## Recorded data
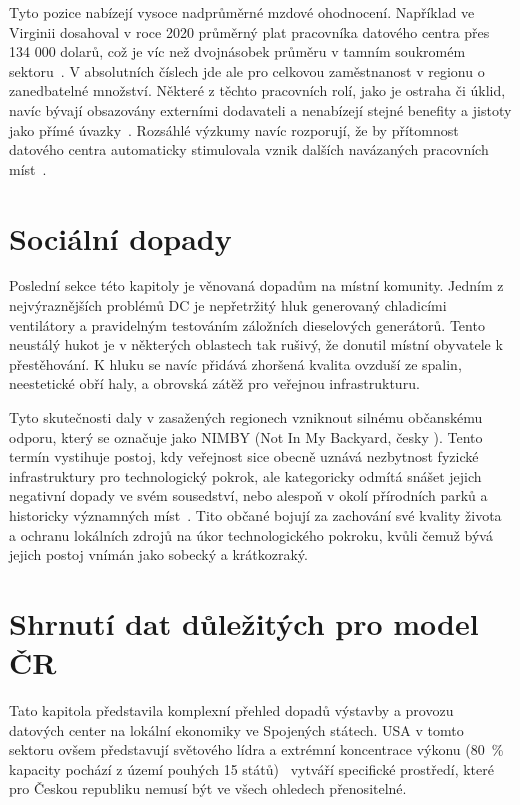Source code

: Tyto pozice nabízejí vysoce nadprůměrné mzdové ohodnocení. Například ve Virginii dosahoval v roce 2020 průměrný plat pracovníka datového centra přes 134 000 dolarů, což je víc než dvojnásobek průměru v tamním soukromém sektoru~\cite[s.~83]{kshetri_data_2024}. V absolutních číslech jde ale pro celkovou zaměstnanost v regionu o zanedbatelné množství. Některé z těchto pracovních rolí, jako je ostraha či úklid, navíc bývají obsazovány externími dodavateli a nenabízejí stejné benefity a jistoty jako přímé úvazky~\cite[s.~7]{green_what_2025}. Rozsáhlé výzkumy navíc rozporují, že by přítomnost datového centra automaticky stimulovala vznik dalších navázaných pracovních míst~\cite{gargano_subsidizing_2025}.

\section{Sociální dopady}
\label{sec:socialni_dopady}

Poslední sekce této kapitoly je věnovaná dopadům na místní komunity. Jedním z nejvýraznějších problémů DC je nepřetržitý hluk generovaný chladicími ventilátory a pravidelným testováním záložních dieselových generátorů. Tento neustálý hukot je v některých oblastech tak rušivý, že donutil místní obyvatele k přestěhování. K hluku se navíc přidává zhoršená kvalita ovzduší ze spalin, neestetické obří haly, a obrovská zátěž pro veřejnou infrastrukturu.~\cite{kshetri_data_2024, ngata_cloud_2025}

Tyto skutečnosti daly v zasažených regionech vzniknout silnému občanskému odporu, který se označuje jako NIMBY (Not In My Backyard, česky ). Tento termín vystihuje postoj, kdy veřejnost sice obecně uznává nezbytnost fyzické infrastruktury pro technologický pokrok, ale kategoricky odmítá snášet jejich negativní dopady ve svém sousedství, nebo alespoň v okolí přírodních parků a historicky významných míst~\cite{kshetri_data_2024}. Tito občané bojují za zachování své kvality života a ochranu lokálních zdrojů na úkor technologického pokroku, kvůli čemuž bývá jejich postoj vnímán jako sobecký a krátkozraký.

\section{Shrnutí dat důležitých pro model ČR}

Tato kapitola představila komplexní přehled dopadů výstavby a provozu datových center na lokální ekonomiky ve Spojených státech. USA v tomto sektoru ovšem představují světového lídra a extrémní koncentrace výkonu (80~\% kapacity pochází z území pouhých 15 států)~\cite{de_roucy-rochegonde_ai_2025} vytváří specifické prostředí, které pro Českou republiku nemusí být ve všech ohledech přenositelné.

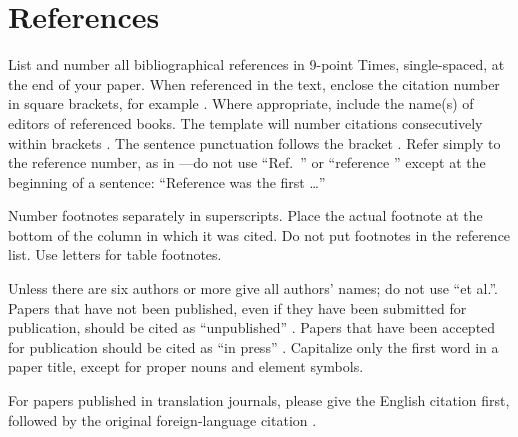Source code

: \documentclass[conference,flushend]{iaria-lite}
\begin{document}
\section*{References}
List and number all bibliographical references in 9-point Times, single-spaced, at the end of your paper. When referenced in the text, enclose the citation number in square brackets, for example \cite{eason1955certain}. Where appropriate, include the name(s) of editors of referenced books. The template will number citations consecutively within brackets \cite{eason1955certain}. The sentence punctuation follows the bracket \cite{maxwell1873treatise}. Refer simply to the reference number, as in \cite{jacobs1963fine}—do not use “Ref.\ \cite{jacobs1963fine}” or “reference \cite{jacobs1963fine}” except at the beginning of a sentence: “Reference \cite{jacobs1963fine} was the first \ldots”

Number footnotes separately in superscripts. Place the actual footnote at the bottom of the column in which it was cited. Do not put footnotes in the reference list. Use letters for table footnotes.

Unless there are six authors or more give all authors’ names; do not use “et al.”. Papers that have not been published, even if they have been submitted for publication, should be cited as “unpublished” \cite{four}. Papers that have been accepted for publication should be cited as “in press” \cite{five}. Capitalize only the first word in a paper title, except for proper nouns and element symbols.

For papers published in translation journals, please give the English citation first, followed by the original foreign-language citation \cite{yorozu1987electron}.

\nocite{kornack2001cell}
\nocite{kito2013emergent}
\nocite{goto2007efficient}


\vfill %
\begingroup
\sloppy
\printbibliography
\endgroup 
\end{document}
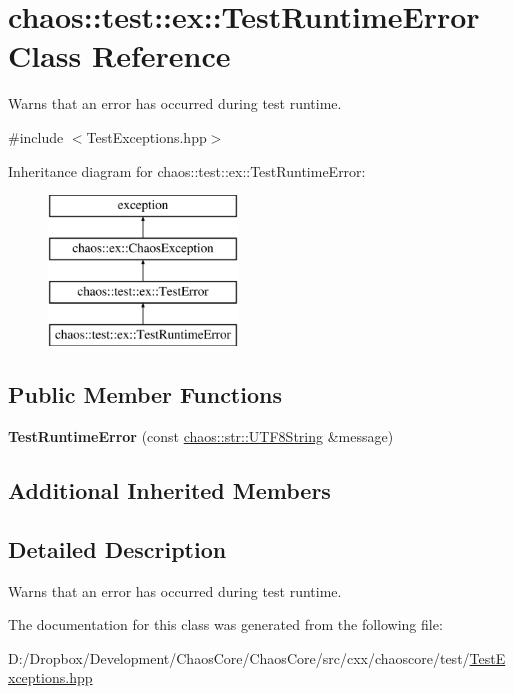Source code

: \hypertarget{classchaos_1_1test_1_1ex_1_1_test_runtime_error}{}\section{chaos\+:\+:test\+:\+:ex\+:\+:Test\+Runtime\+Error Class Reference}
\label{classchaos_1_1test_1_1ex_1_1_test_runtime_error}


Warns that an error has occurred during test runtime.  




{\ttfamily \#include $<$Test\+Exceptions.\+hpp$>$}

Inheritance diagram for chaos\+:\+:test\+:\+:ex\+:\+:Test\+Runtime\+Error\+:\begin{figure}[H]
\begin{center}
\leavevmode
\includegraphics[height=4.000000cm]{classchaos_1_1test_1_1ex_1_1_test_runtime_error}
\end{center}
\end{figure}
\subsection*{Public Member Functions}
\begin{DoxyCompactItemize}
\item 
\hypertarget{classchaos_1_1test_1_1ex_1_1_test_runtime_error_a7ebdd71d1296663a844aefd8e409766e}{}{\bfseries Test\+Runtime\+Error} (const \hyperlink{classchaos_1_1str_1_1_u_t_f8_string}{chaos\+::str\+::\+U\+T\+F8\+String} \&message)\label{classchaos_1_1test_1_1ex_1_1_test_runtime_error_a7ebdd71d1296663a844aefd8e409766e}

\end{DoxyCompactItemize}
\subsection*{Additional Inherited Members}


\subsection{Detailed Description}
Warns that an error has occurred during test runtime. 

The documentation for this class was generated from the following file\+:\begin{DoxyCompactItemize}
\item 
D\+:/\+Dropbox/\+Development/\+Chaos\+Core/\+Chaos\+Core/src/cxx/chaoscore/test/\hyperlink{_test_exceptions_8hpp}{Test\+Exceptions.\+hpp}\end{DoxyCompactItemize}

## What you need to do
Only the lines from the top of the records through the line with "Poslední sekce této" belong in the copy; write them out exactly, leaving out pictures.

## Solution to the exercise
Source code

: Tyto pozice nabízejí vysoce nadprůměrné mzdové ohodnocení. Například ve Virginii dosahoval v roce 2020 průměrný plat pracovníka datového centra přes 134 000 dolarů, což je víc než dvojnásobek průměru v tamním soukromém sektoru~\cite[s.~83]{kshetri_data_2024}. V absolutních číslech jde ale pro celkovou zaměstnanost v regionu o zanedbatelné množství. Některé z těchto pracovních rolí, jako je ostraha či úklid, navíc bývají obsazovány externími dodavateli a nenabízejí stejné benefity a jistoty jako přímé úvazky~\cite[s.~7]{green_what_2025}. Rozsáhlé výzkumy navíc rozporují, že by přítomnost datového centra automaticky stimulovala vznik dalších navázaných pracovních míst~\cite{gargano_subsidizing_2025}.

\section{Sociální dopady}
\label{sec:socialni_dopady}

Poslední sekce této kapitoly je věnovaná dopadům na místní komunity. Jedním z nejvýraznějších problémů DC je nepřetržitý hluk generovaný chladicími ventilátory a pravidelným testováním záložních dieselových generátorů. Tento neustálý hukot je v některých oblastech tak rušivý, že donutil místní obyvatele k přestěhování. K hluku se navíc přidává zhoršená kvalita ovzduší ze spalin, neestetické obří haly, a obrovská zátěž pro veřejnou infrastrukturu.~\cite{kshetri_data_2024, ngata_cloud_2025}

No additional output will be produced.